=== Task directions ===
No pictures belong in the copy. Retype exactly, and only, the stretch of lines below from the one with "Dashboard preview image" through the one with "alternative to jekyll".

=== Given data ===
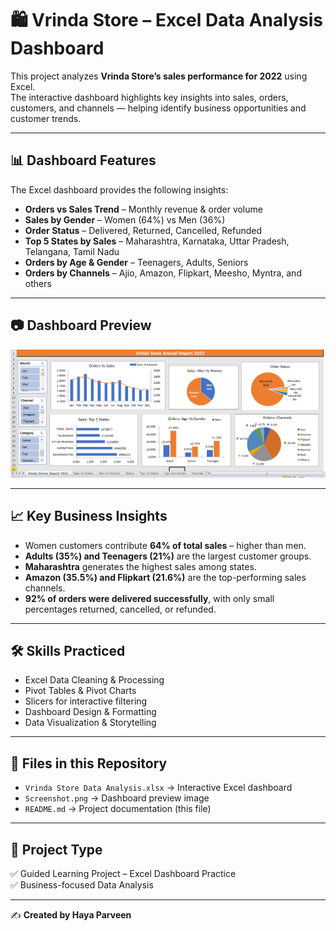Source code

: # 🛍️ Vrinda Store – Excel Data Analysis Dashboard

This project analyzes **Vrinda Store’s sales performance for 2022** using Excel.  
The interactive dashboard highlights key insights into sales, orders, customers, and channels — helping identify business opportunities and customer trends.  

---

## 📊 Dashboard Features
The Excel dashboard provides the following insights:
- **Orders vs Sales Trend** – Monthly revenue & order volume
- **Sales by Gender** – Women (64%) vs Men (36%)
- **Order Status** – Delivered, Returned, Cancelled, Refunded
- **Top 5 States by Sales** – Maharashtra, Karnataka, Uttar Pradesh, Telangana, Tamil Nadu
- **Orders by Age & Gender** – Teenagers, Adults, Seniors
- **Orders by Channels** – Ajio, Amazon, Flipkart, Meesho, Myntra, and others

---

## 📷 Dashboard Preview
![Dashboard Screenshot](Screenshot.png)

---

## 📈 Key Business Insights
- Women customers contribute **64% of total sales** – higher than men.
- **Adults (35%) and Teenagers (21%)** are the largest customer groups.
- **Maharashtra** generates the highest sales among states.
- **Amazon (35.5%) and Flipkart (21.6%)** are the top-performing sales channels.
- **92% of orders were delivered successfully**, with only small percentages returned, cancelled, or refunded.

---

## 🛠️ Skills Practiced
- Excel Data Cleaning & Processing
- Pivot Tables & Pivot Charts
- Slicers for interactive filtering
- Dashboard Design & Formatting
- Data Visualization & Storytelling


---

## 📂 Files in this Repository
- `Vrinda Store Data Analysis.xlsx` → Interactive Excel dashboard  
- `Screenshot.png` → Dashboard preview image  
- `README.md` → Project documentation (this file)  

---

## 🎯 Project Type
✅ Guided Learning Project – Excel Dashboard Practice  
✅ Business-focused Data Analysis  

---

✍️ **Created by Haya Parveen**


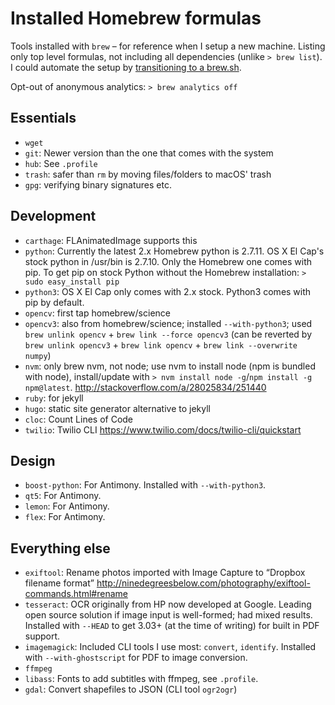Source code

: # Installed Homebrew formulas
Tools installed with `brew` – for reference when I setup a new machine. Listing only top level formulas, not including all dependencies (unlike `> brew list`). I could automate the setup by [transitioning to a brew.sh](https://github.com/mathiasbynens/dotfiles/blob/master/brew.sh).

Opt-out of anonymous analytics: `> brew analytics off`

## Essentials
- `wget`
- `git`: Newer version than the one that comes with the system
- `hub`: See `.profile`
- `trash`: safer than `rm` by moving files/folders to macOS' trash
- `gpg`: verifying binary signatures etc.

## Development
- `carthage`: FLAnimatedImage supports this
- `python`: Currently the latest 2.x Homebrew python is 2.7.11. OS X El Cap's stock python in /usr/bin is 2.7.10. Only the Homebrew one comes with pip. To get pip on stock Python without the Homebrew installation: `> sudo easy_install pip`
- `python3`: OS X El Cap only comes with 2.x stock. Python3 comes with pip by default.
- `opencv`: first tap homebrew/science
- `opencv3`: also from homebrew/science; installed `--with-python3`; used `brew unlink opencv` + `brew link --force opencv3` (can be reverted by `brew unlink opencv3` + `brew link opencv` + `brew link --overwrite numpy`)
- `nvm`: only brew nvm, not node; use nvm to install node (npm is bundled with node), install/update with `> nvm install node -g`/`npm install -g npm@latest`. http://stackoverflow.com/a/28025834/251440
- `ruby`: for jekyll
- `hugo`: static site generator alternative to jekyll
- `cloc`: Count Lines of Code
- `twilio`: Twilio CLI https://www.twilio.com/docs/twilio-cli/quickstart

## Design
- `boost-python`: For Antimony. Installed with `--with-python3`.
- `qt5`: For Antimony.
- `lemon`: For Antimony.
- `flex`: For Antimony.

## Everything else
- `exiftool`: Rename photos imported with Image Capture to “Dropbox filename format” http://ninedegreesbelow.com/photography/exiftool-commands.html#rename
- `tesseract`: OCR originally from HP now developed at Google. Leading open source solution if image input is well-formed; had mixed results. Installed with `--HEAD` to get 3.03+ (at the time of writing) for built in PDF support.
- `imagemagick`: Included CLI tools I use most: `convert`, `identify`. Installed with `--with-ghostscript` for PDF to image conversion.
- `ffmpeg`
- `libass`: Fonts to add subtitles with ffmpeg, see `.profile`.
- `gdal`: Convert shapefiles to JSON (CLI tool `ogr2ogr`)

=== Expected answer ===
- `Screenshot.png` → Dashboard preview image  
- `README.md` → Project documentation (this file)  

---

## 🎯 Project Type
✅ Guided Learning Project – Excel Dashboard Practice  
✅ Business-focused Data Analysis  

---

✍️ **Created by Haya Parveen**


Source code

: # Installed Homebrew formulas
Tools installed with `brew` – for reference when I setup a new machine. Listing only top level formulas, not including all dependencies (unlike `> brew list`). I could automate the setup by [transitioning to a brew.sh](https://github.com/mathiasbynens/dotfiles/blob/master/brew.sh).

Opt-out of anonymous analytics: `> brew analytics off`

## Essentials
- `wget`
- `git`: Newer version than the one that comes with the system
- `hub`: See `.profile`
- `trash`: safer than `rm` by moving files/folders to macOS' trash
- `gpg`: verifying binary signatures etc.

## Development
- `carthage`: FLAnimatedImage supports this
- `python`: Currently the latest 2.x Homebrew python is 2.7.11. OS X El Cap's stock python in /usr/bin is 2.7.10. Only the Homebrew one comes with pip. To get pip on stock Python without the Homebrew installation: `> sudo easy_install pip`
- `python3`: OS X El Cap only comes with 2.x stock. Python3 comes with pip by default.
- `opencv`: first tap homebrew/science
- `opencv3`: also from homebrew/science; installed `--with-python3`; used `brew unlink opencv` + `brew link --force opencv3` (can be reverted by `brew unlink opencv3` + `brew link opencv` + `brew link --overwrite numpy`)
- `nvm`: only brew nvm, not node; use nvm to install node (npm is bundled with node), install/update with `> nvm install node -g`/`npm install -g npm@latest`. http://stackoverflow.com/a/28025834/251440
- `ruby`: for jekyll
- `hugo`: static site generator alternative to jekyll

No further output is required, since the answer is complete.